Those configurations aren't "impossible" due to fundamental well tested physics like general relativity. They're "impossible" from the perspective of our understanding of the formation of planetary systems, which is understandably less well developed given how much more difficult it is to study since as a science, exoplanet detection is just 30 years old, with the majority of detections being less than 15 years old.

In comparison, general relativity is one of the most well tested theories in physics, having been undergoing rigorous testing for over a century, and regardless, the point stands that the results were close to the model, thus providing evidence for the model's validity.

General Relativity has pretty much nothing to do with planet formation.

Newtonian gravity is good enough for that problem, and the problems have nothing to do with not understanding gravity well enough.
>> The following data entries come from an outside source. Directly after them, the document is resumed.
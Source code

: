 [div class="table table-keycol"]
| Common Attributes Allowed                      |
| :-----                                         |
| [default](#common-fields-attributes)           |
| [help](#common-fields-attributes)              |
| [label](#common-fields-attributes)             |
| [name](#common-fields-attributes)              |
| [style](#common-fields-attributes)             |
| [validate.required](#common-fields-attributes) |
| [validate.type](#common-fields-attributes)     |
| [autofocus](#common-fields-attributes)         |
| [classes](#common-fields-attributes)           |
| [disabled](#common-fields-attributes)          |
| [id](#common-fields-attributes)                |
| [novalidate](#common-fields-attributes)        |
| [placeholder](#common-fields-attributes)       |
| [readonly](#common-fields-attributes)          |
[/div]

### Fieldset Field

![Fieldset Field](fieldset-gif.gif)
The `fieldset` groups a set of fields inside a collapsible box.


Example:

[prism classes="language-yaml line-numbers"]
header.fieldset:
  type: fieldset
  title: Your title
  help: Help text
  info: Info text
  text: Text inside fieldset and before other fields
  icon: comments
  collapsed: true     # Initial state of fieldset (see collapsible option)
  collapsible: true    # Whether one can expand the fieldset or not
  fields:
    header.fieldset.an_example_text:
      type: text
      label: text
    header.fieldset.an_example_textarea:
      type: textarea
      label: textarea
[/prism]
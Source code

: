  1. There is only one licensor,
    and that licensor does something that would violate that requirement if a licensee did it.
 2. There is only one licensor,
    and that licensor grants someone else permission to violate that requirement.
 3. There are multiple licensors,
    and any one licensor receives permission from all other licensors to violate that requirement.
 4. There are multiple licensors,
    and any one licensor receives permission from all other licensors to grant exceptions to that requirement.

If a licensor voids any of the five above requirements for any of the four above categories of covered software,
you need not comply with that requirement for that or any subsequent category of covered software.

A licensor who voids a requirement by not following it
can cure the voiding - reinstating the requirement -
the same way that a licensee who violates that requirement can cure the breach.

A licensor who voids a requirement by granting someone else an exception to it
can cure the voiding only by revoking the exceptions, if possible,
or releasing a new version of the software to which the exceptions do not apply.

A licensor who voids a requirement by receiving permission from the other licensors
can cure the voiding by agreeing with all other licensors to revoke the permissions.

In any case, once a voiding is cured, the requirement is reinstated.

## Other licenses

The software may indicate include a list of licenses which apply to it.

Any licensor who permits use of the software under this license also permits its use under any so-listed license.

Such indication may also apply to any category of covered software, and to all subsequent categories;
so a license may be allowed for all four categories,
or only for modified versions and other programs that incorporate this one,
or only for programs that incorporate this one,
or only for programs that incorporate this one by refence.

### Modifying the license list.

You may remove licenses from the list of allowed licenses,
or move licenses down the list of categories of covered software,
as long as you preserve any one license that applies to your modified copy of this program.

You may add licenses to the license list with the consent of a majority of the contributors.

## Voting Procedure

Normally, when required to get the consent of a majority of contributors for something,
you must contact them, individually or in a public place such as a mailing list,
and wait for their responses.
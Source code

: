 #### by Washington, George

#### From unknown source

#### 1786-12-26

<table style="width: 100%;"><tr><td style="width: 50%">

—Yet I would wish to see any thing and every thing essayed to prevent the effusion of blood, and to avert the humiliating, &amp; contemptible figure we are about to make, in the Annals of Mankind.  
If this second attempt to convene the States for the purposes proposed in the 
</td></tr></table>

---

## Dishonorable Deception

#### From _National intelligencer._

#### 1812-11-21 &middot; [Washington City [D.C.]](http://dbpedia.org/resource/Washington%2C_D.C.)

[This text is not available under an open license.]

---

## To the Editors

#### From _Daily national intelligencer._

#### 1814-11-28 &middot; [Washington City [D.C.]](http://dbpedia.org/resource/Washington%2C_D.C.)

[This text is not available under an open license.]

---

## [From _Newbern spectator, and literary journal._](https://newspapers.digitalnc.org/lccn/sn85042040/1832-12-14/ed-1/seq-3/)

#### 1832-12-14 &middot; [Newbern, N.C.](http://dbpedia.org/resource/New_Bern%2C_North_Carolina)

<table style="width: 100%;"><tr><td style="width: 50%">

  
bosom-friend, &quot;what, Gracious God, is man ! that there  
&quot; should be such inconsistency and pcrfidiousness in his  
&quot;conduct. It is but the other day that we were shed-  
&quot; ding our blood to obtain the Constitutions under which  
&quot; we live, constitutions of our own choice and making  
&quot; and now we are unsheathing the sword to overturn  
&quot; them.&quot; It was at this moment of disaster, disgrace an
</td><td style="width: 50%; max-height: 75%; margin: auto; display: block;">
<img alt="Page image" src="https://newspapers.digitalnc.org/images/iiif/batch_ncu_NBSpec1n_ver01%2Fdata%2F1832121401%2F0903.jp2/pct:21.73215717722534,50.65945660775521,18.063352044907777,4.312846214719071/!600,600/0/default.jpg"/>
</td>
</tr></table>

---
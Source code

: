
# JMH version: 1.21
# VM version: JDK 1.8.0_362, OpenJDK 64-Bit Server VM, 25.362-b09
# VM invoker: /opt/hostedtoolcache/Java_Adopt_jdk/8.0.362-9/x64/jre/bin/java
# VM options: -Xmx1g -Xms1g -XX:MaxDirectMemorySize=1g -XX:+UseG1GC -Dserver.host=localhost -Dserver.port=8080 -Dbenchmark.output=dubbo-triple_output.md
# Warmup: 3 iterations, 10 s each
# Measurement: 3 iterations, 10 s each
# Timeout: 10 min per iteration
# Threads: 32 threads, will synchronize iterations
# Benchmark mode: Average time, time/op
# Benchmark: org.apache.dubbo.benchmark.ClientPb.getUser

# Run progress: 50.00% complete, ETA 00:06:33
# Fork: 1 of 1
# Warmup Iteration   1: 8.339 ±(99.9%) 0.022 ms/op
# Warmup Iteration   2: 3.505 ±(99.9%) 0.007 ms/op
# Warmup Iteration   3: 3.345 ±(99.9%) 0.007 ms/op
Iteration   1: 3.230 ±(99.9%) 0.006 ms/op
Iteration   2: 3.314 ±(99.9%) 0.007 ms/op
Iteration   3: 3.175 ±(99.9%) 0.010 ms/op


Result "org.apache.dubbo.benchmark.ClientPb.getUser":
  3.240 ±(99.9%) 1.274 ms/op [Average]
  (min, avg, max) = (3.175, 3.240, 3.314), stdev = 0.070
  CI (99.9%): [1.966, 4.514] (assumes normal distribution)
The problems have to do with things like complex chemistry in stellar accretion disks, how grains in these disks stick to one another to eventually form rocks, and so on.

Whether the problems with the models are with general relativity, Newtonian gravity or other issues, the point is that the models have problems.

Which models are you talking about?

The fact that some models somewhere have problems has no bearing on whether the image reconstruction for Sgr A* is valid.

You might as well be saying that if fluid dynamics models have struggled to help predict or explain CPU performance increases, we should have the same level of expectation about how helpful a fluid dynamics based model of aerodynamics will be, i.e. complete nonsense

Planet formation is a subset of system formation which is a subset of galaxy formation and all are within the same observational astrophysics domain.

CPU performance and aerodynamics are two completely unrelated domains.